J’écris les énoncés de calcul et fais glisser le cahier devant lui.

Muet, Luc. Il est en plein découpage. Son absence totale m’évoque une contrariété de niveau moyenne-basse.

Il griffonne les réponses à l’exercice. Je l’observe en coin. Il ne griffonne QUE les réponses.

« Luc, c’est très bien ce que tu fais. Tes résultats sont justes. Mais tu sais que c’est bien, en 4ème, d’écrire les détails des calculs. Ça fait partie des choses à apprendre en plus de la réalisation du calcul. Tu les rajoutes ? »

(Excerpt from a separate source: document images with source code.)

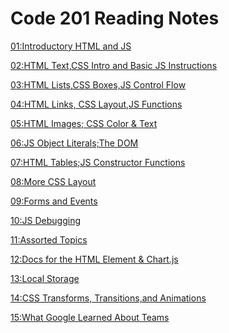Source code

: # Code 201 Reading Notes


[01:Introductory HTML and JS](https://marikoalvarado.github.io/intro-htmljs/)

[02:HTML Text,CSS Intro and Basic JS Instructions]()

[03:HTML Lists,CSS Boxes,JS Control Flow]()

[04:HTML Links, CSS Layout,JS Functions]()

[05:HTML Images; CSS Color & Text]()

[06:JS Object Literals;The DOM]()

[07:HTML Tables;JS Constructor Functions]()

[08:More CSS Layout]()

[09:Forms and Events]()

[10:JS Debugging]()

[11:Assorted Topics]()

[12:Docs for the HTML <canvas> Element & Chart.js]()
  
[13:Local Storage]()

[14:CSS Transforms, Transitions,and Animations]()

[15:What Google Learned About Teams]()
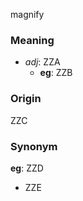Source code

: magnify
### Meaning
+ _adj_: ZZA
    + __eg__: ZZB

### Origin

ZZC

### Synonym

__eg__: ZZD

+ ZZE


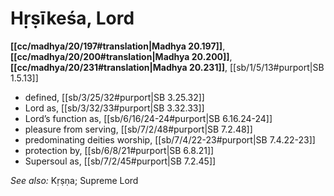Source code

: # Hṛṣīkeśa, Lord

**[[cc/madhya/20/197#translation|Madhya 20.197]]**, **[[cc/madhya/20/200#translation|Madhya 20.200]]**, **[[cc/madhya/20/231#translation|Madhya 20.231]]**, [[sb/1/5/13#purport|SB 1.5.13]]

* defined, [[sb/3/25/32#purport|SB 3.25.32]]
* Lord as, [[sb/3/32/33#purport|SB 3.32.33]]
* Lord’s function as, [[sb/6/16/24-24#purport|SB 6.16.24-24]]
* pleasure from serving, [[sb/7/2/48#purport|SB 7.2.48]]
* predominating deities worship, [[sb/7/4/22-23#purport|SB 7.4.22-23]]
* protection by, [[sb/6/8/21#purport|SB 6.8.21]]
* Supersoul as, [[sb/7/2/45#purport|SB 7.2.45]]

*See also:* Kṛṣṇa; Supreme Lord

« Non ». Luc reprend son « bricolage ».

Je prends la correction (les fameuses « étapes de calcul » exigées par les professeurs de maths pour avoir tous les points aux évaluations) puis nouvel exercice. J’écris l’énoncé. Il écrit ses réponses.

Muet.

Sonnerie.

« Je note le travaille dans ton agenda ? »

« Non »

« Je te note au moins d’amener ta calculatrice pour les contrôles groupés, ça coûte rien. »

« Non, ça sert à rien ».

Le cours se termine. Muet, Luc. Bien déterminé à s’auto-saboter et à oublier une nouvelle fois sa calculatrice en contrôle.

Au moment de souhaiter une « bonne journée et à jeudi », Luc, muettement, est parti.

Je dis à Mme Tauban, une fois les élèves sortis : « Je me sens démunie. »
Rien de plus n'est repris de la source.